┌─ RECORD SET
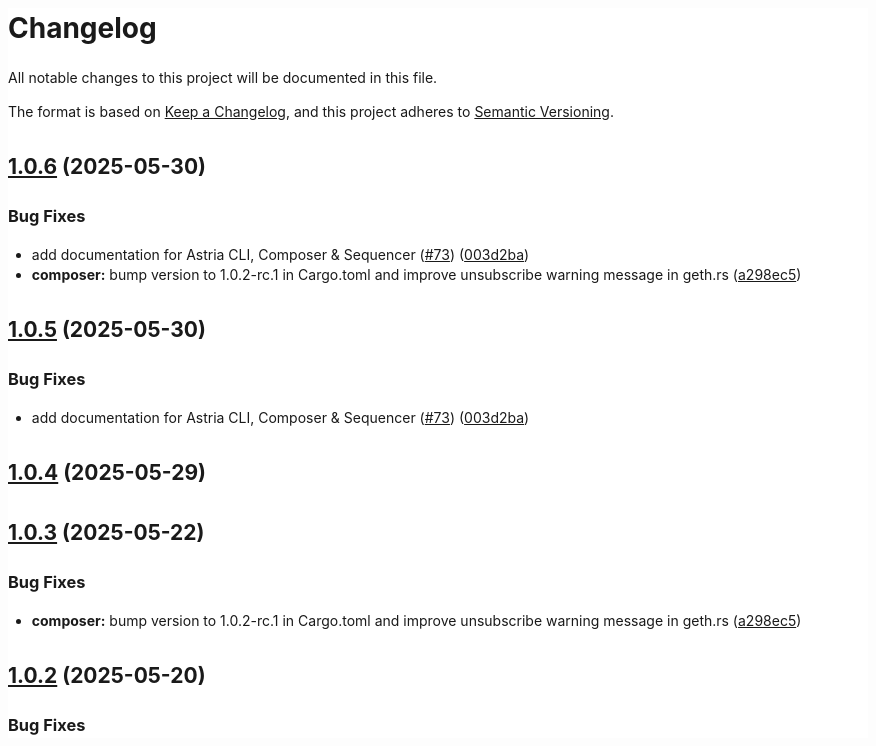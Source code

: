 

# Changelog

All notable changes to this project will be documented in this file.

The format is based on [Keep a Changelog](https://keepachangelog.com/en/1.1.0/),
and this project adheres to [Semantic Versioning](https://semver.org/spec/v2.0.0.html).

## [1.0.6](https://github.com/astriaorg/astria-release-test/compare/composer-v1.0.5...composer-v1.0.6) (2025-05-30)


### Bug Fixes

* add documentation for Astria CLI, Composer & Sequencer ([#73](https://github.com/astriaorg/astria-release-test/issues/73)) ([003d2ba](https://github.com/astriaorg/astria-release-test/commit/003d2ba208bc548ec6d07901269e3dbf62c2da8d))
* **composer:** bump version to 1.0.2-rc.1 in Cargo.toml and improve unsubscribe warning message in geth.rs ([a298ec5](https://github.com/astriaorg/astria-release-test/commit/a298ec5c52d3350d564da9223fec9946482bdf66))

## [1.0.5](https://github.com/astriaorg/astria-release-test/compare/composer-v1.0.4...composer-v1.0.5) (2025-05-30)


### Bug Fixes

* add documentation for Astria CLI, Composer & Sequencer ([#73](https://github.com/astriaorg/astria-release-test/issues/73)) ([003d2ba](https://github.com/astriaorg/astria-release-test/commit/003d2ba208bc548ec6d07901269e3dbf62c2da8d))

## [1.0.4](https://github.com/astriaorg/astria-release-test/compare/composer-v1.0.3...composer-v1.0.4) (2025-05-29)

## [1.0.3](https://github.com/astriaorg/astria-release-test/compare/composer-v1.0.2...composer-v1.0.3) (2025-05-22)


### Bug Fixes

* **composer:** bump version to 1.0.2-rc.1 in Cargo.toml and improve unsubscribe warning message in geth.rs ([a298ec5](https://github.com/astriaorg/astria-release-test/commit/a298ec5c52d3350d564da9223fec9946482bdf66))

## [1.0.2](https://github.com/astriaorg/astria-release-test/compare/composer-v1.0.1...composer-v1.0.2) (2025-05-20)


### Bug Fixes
└─
● YOUR TASK: What you return should be the entries from above, unchanged and without their images.

● EXERCISE RESPONSE:
Source code

: 

# Changelog

All notable changes to this project will be documented in this file.

The format is based on [Keep a Changelog](https://keepachangelog.com/en/1.1.0/),
and this project adheres to [Semantic Versioning](https://semver.org/spec/v2.0.0.html).

## [1.0.6](https://github.com/astriaorg/astria-release-test/compare/composer-v1.0.5...composer-v1.0.6) (2025-05-30)


### Bug Fixes

* add documentation for Astria CLI, Composer & Sequencer ([#73](https://github.com/astriaorg/astria-release-test/issues/73)) ([003d2ba](https://github.com/astriaorg/astria-release-test/commit/003d2ba208bc548ec6d07901269e3dbf62c2da8d))
* **composer:** bump version to 1.0.2-rc.1 in Cargo.toml and improve unsubscribe warning message in geth.rs ([a298ec5](https://github.com/astriaorg/astria-release-test/commit/a298ec5c52d3350d564da9223fec9946482bdf66))

## [1.0.5](https://github.com/astriaorg/astria-release-test/compare/composer-v1.0.4...composer-v1.0.5) (2025-05-30)


### Bug Fixes

* add documentation for Astria CLI, Composer & Sequencer ([#73](https://github.com/astriaorg/astria-release-test/issues/73)) ([003d2ba](https://github.com/astriaorg/astria-release-test/commit/003d2ba208bc548ec6d07901269e3dbf62c2da8d))

## [1.0.4](https://github.com/astriaorg/astria-release-test/compare/composer-v1.0.3...composer-v1.0.4) (2025-05-29)

## [1.0.3](https://github.com/astriaorg/astria-release-test/compare/composer-v1.0.2...composer-v1.0.3) (2025-05-22)


### Bug Fixes

* **composer:** bump version to 1.0.2-rc.1 in Cargo.toml and improve unsubscribe warning message in geth.rs ([a298ec5](https://github.com/astriaorg/astria-release-test/commit/a298ec5c52d3350d564da9223fec9946482bdf66))

## [1.0.2](https://github.com/astriaorg/astria-release-test/compare/composer-v1.0.1...composer-v1.0.2) (2025-05-20)


### Bug Fixes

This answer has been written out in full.